:: YOUR GOAL ::
Reproduce exactly the lines below from the one containing "### 4. Update" through the one containing "- The core YouTube infrastructure is complete", including both, and nothing else.

=-=-=

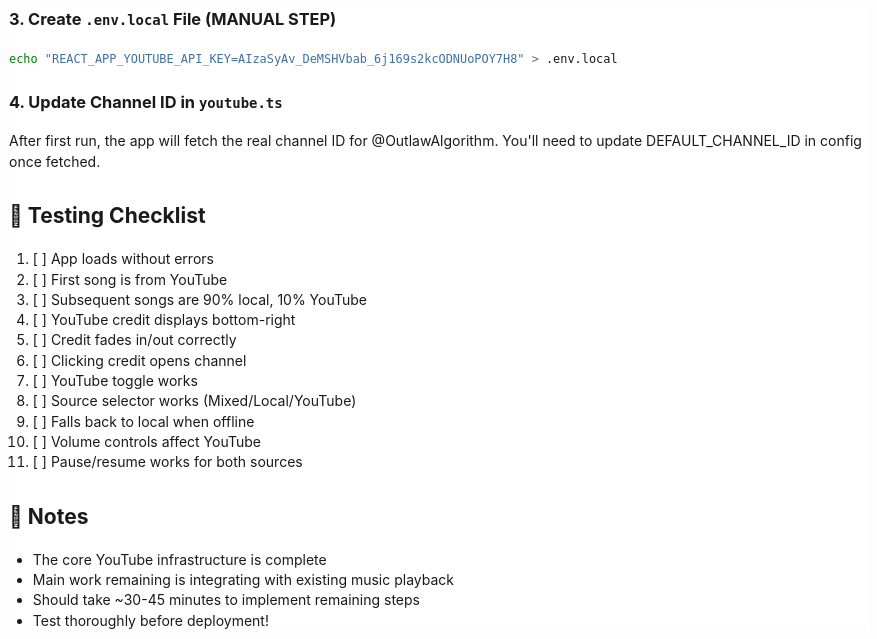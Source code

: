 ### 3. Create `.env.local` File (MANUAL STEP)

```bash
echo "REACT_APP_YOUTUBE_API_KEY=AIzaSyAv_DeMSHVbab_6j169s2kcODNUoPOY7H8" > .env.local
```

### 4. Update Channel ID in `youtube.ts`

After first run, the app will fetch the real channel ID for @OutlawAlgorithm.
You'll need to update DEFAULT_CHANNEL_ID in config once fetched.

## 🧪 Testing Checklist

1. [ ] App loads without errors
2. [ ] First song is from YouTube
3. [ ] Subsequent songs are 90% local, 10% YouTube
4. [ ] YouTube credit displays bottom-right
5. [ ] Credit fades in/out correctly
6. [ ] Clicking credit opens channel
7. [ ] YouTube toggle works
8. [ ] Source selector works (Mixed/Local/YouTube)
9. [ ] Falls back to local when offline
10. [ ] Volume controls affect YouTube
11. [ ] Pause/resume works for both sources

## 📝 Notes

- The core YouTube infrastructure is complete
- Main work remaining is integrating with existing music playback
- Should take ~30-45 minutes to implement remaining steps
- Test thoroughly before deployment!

=-=-=

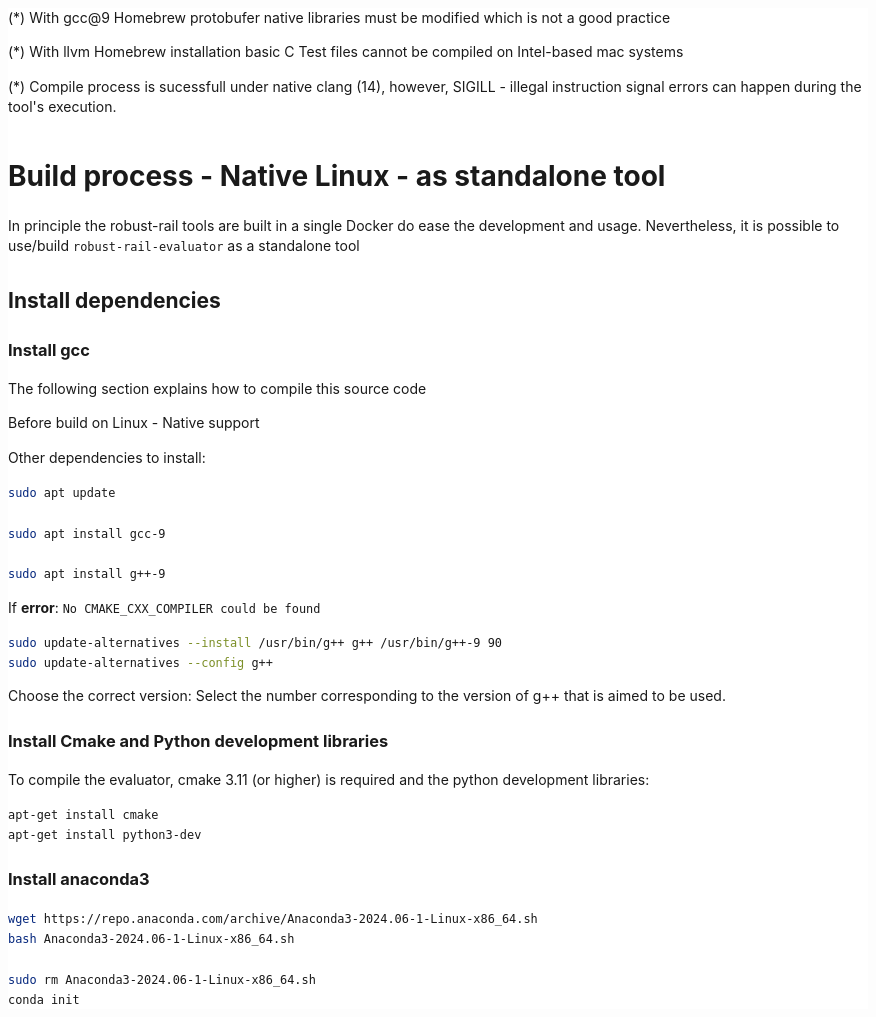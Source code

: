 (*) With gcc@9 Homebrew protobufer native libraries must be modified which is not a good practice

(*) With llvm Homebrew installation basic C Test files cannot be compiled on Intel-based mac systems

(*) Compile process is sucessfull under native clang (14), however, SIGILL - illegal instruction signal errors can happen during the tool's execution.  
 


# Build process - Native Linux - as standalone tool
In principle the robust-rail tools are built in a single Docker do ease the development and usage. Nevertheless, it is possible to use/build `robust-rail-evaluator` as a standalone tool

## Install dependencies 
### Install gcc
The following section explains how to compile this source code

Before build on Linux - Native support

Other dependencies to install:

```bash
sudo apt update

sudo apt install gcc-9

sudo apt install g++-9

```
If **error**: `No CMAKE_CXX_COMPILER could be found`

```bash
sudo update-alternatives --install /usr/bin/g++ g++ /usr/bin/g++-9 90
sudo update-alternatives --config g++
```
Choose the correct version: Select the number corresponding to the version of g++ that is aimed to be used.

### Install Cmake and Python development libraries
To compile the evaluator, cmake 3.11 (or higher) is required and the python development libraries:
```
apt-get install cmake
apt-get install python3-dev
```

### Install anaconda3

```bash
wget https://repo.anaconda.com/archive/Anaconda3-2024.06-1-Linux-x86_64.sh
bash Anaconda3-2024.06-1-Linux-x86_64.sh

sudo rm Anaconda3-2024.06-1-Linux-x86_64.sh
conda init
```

=-=-=

:: RESPONSE AREA ::
### 4. Update Channel ID in `youtube.ts`

After first run, the app will fetch the real channel ID for @OutlawAlgorithm.
You'll need to update DEFAULT_CHANNEL_ID in config once fetched.

## 🧪 Testing Checklist

1. [ ] App loads without errors
2. [ ] First song is from YouTube
3. [ ] Subsequent songs are 90% local, 10% YouTube
4. [ ] YouTube credit displays bottom-right
5. [ ] Credit fades in/out correctly
6. [ ] Clicking credit opens channel
7. [ ] YouTube toggle works
8. [ ] Source selector works (Mixed/Local/YouTube)
9. [ ] Falls back to local when offline
10. [ ] Volume controls affect YouTube
11. [ ] Pause/resume works for both sources

## 📝 Notes

- The core YouTube infrastructure is complete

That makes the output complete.